The virus can infect a variety of mammals, including bats, raccoons, skunks, foxes and mongooses. But by far the most important source of human rabies is the domestic dog. (This is why children are so often the victims: being small, they are more likely to be bitten on the head or the neck, and such bites carry the biggest risk of infection.) To eliminate the disease from humans, therefore, it needs to be eliminated from dogs. And the way to do that is through dog vaccination. (At first, it may seem perverse to vaccinate dogs rather than humans, given that it’s humans we want to protect. But because rabies is spread by dogs, not people, we can’t break the chain of transmission unless we vaccinate the animals that spread it.)

The crucial factor in predicting the spread of an infectious disease is a quantity known as the basic reproductive number, or R0. Technically defined as the average number of infections one sick individual will cause if everyone else is susceptible, it’s a measure of how easily a disease spreads. If R0 is smaller than one, the disease can’t get going. The bigger R0, the more difficult the disease is to control.

For rabies in dogs, current estimates put R0 at less than two. This is good news. With such a small R0, the proportion of dogs you need to vaccinate is only 70 percent. We know dog vaccination on this scale is feasible: programs in Kenya, Tanzania and Chad have shown that high levels of cover can reliably be reached. Moreover, it works. After two big vaccination campaigns in the northwest of Tanzania, for instance, dog rabies fell by 97 percent, and 90 percent fewer people were being bitten.

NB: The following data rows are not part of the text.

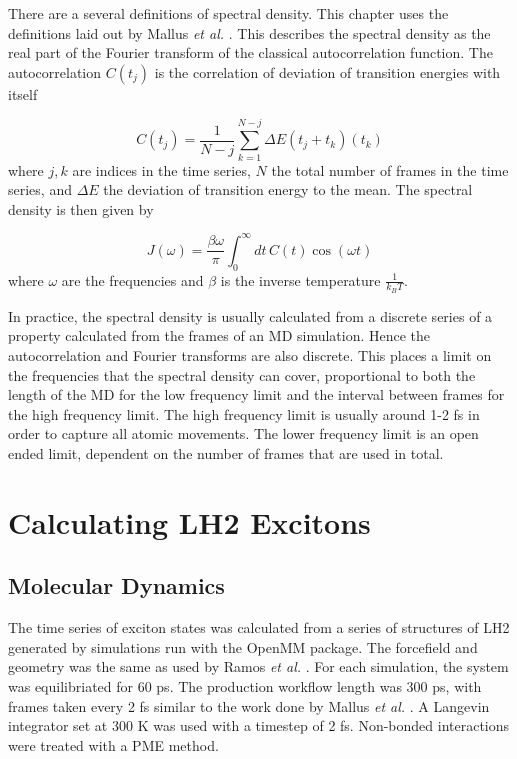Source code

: There are a several definitions of spectral density. This chapter uses the definitions
laid out by Mallus \emph{et al.} \cite{Mallus2018}. This describes the spectral density
as the real part of the Fourier transform of the classical autocorrelation function.
The autocorrelation $C\left(t_j\right)$ is the correlation of deviation of transition
energies with itself

\begin{equation}
    C\left(t_j\right) = \frac{1}{N-j} \sum^{N-j}_{k=1} \Delta E \left(t_j + t_k\right) \left(t_k\right)
\end{equation}
%
where $j,k$ are indices in the time series, $N$ the total number of frames in the
time series, and $\Delta E$ the deviation of transition energy to the mean. The
spectral density is then given by

\begin{equation}
    J\left(\omega\right) = \frac{\beta \omega}{\pi} \int^\infty_0 dt \, C\left(t\right) \cos \left(\omega t\right)
\end{equation}
%
where $\omega$ are the frequencies and $\beta$ is the inverse temperature $\frac{1}{k_B T}$.

In practice, the spectral density is usually calculated from a discrete series of 
a property calculated from the frames of an MD simulation. Hence the autocorrelation
and Fourier transforms are also discrete. This places a limit on the frequencies 
that the spectral density can cover, proportional to both the length of the MD
for the low frequency limit and the interval between frames for the high frequency
limit. The high frequency limit is usually around 1-2 fs in order to capture all
atomic movements. The lower frequency limit is an open ended limit, dependent on
the number of frames that are used in total.

\section{Calculating LH2 Excitons}
\label{sec:MD}

\subsection{Molecular Dynamics}
\label{subsec:specdens_MD}

The time series of exciton states was calculated from a series of structures of 
LH2 generated by simulations run with the OpenMM package. The forcefield and geometry
was the same as used by Ramos \emph{et al.} \cite{Mennucci2019}. For each simulation,
the system was equilibriated for 60 ps. The production workflow length was 300 ps, 
with frames taken every 2 fs similar to the work done by Mallus \emph{et al.} \cite{Mallus2018}.
A Langevin integrator set at 300 K was used with a timestep of 2 fs. Non-bonded
interactions were treated with a PME method.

And vaccinating dogs is cheap. The vaccine costs about $1.50 per animal, and that includes the cost of delivering it. A country like Tanzania has around 5 million domestic dogs. To vaccinate 70 percent of them for one year would cost less than $6 million. That is a lot for governments in poor countries, but very little for us in the west. Better yet, since rabies carries such a large economic cost, a dog vaccination program would soon begin to pay for itself: as exposure to rabies falls, so does the demand for treatment, and thus the expense of handing it out. On the other hand, doing nothing will actually make the current problem worse. In countries such as Tanzania, the dog population is growing fast. If the dogs are left unvaccinated, more dogs means more people will be exposed to rabies.

Is it possible to send rabies the way of smallpox, and drive it from the face of the Earth? Probably not. Rabies can lurk in too many different species. However, it is eminently feasible to eradicate it from dogs, and thus drive the number of human cases close to zero.

In principle — if we were super-organized — we could do this with one huge and coordinated dog vaccination campaign. More realistically, however, a concerted effort would take four or five years to do the job. Would vaccination programs need to be maintained indefinitely? Not necessarily. That depends on whether the disease is likely to be reintroduced to dogs from another species. And in most parts of Africa, for example, it isn’t: the disease spreads from dogs to other kinds of wildlife, not the other way around.

So many of the problems we face are huge and hard to solve — climate change, malaria, war in the Middle East, destruction of the rain forests. Rabies is not on that list. To deal with it is just a matter of logistics and money. We should act. Now.